*** Welcome to piglix ***

Vernon Handley


Vernon George "Tod" Handley CBE (11 November 1930 – 10 September 2008) was a British conductor, known in particular for his support of British composers. He was born of a Welsh father and an Irish mother into a musical family in Enfield, London. He acquired the nickname "Tod" because his feet were turned in at his birth, which his father simply summarised: "They toddle". Handley preferred the use of the name "Tod" throughout his life over his given names.

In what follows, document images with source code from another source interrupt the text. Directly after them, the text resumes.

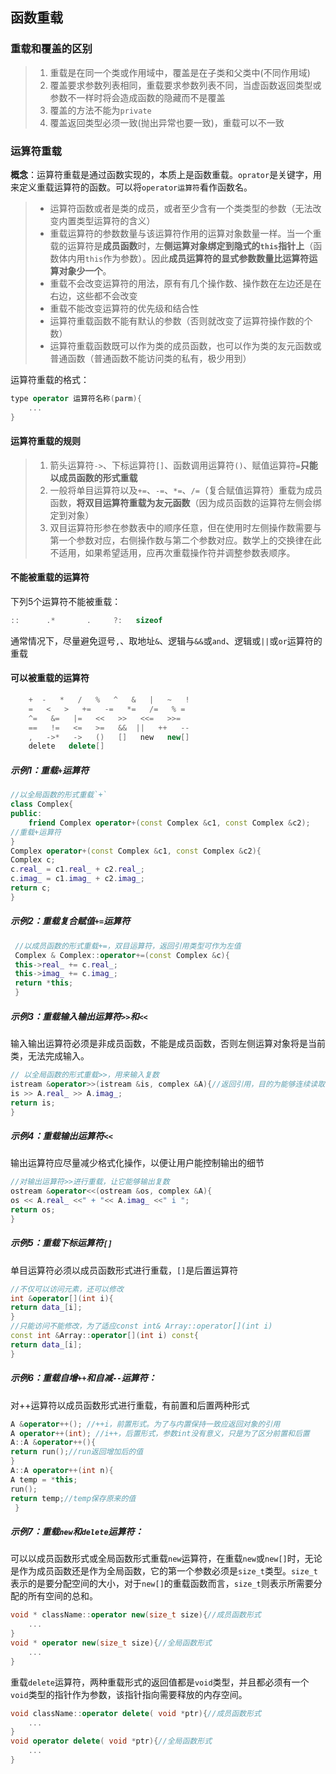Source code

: ## 函数重载
### 重载和覆盖的区别
> 1. 重载是在同一个类或作用域中，覆盖是在子类和父类中(不同作用域)
> 2. 覆盖要求参数列表相同，重载要求参数列表不同，当虚函数返回类型或参数不一样时将会造成函数的隐藏而不是覆盖
> 3. 覆盖的方法不能为`private`
> 4. 覆盖返回类型必须一致(抛出异常也要一致)，重载可以不一致
### 运算符重载
**概念**：运算符重载是通过函数实现的，本质上是函数重载。`oprator`是关键字，用来定义重载运算符的函数。可以将`operator运算符`看作函数名。
> - 运算符函数或者是类的成员，或者至少含有一个类类型的参数（无法改变内置类型运算符的含义）
> - 重载运算符的参数数量与该运算符作用的运算对象数量一样。当一个重载的运算符是**成员函数**时，左**侧运算对象绑定到隐式的`this`指针上**（函数体内用`this`作为参数）。因此**成员运算符的显式参数数量比运算符运算对象少一个**。
> - 重载不会改变运算符的用法，原有有几个操作数、操作数在左边还是在右边，这些都不会改变
> - 重载不能改变运算符的优先级和结合性
> - 运算符重载函数不能有默认的参数（否则就改变了运算符操作数的个数）
> - 运算符重载函数既可以作为类的成员函数，也可以作为类的友元函数或普通函数（普通函数不能访问类的私有，极少用到）

运算符重载的格式：
```cpp
type operator 运算符名称(parm){
    ...
}
```

#### 运算符重载的规则
> 1. 箭头运算符`->`、下标运算符`[]`、函数调用运算符`()`、赋值运算符`=`**只能以成员函数的形式重载**
> 2. 一般将单目运算符以及`+=`、`-=`、`*=`、`/=`（复合赋值运算符）重载为成员函数，**将双目运算符重载为友元函数**（因为成员函数的运算符左侧会绑定到对象）
> 3. 双目运算符形参在参数表中的顺序任意，但在使用时左侧操作数需要与第一个参数对应，右侧操作数与第二个参数对应。数学上的交换律在此不适用，如果希望适用，应再次重载操作符并调整参数表顺序。

#### 不能被重载的运算符
下列5个运算符不能被重载：
```cpp
::      .*       .     ?:   sizeof
```
通常情况下，尽量避免逗号`,`、取地址`&`、逻辑与`&&`或`and`、逻辑或`||`或`or`运算符的重载

#### 可以被重载的运算符
```cpp
	+  -   *   /   %   ^   &   |   ~   !   
    =   <   >   +=   -=   *=   /=   % =   
    ^=   &=   |=   <<   >>   <<=   >>=   
    ==   !=   <=   >=   &&  ||   ++   --   
    ,   ->*   ->   ()   []   new   new[]   
    delete   delete[]
```
##### 示例1：重载`+`运算符
```cpp
//以全局函数的形式重载`+`
class Complex{
public:
	friend Complex operator+(const Complex &c1, const Complex &c2);
//重载+运算符
}
Complex operator+(const Complex &c1, const Complex &c2){
Complex c;
c.real_ = c1.real_ + c2.real_;
c.imag_ = c1.imag_ + c2.imag_;
return c;
}
```
##### 示例2：重载复合赋值`+=`运算符
```cpp
 //以成员函数的形式重载+=，双目运算符，返回引用类型可作为左值
 Complex & Complex::operator+=(const Complex &c){
 this->real_ += c.real_;
 this->imag_ += c.imag_;
 return *this;
 }
```
##### 示例3：重载输入输出运算符`>>`和`<<`
输入输出运算符必须是非成员函数，不能是成员函数，否则左侧运算对象将是当前类，无法完成输入。

```cpp
// 以全局函数的形式重载>>，用来输入复数
istream &operator>>(istream &is, complex &A){//返回引用，目的为能够连续读取
is >> A.real_ >> A.imag_;
return is;
}
```
##### 示例4：重载输出运算符`<<`
输出运算符应尽量减少格式化操作，以便让用户能控制输出的细节
```cpp
//对输出运算符>>进行重载，让它能够输出复数
ostream &operator<<(ostream &os, complex &A){
os << A.real_ <<" + "<< A.imag_ <<" i ";
return os;
}
```	
##### 示例5：重载下标运算符`[]`
单目运算符必须以成员函数形式进行重载，`[]`是后置运算符
```cpp
//不仅可以访问元素，还可以修改
int &operator[](int i){
return data_[i];
}
//只能访问不能修改，为了适应const int& Array::operator[](int i)
const int &Array::operator[](int i) const{
return data_[i];
}
```
##### 示例6：重载自增`++`和自减`--`运算符：
对++运算符以成员函数形式进行重载，有前置和后置两种形式
```cpp
A &operator++(); //++i，前置形式。为了与内置保持一致应返回对象的引用
A operator++(int); //i++，后置形式，参数int没有意义，只是为了区分前置和后置
A::A &operator++(){
return run();//run返回增加后的值
}
A::A operator++(int n){
A temp = *this;
run();
return temp;//temp保存原来的值
 }
```	
##### 示例7：重载`new`和`delete`运算符：
可以以成员函数形式或全局函数形式重载`new`运算符，在重载`new`或`new[]`时，无论是作为成员函数还是作为全局函数，它的第一个参数必须是`size_t`类型。`size_t`表示的是要分配空间的大小，对于`new[]`的重载函数而言，`size_t`则表示所需要分配的所有空间的总和。
```cpp
void * className::operator new(size_t size){//成员函数形式
    ...
}
void * operator new(size_t size){//全局函数形式
    ...
}
```		
重载`delete`运算符，两种重载形式的返回值都是`void`类型，并且都必须有一个`void`类型的指针作为参数，该指针指向需要释放的内存空间。
```cpp
void className::operator delete( void *ptr){//成员函数形式
    ...
}
void operator delete( void *ptr){//全局函数形式
    ...
}
```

Handley attended Enfield Grammar School. While in school, he watched the BBC Symphony Orchestra in its studio in Maida Vale, where by his own account he learned some of his conducting technique by observing Sir Adrian Boult. Later the two corresponded in the early 1950s and met around 1958. He spent a period in the Armed Forces and then attended Balliol College, Oxford, where he read English philology and became musical director of the University Dramatic Society. He also studied at the Guildhall School of Music in London, where his performing instrument was the double bass (in addition to the trombone and violin). After graduating he worked as a nursery gardener, bricklayer and petrol pump attendant during the day, studying and conducting amateur orchestras and choirs in the evening. He then became Sir Adrian Boult's pupil. During their first meeting he "was put through the worst two hours of counterpoint and harmony that I've ever faced" and was then asked how he would conduct a page of a score that Boult put in front of him, Sir Arnold Bax's Third Symphony, which Handley happened to have studied. Handley later conducted that work in the first concert he gave in London, with the symphony orchestra of Morley College. Handley remained a devoted champion of the music of Bax throughout his career.


...
Wikipedia

...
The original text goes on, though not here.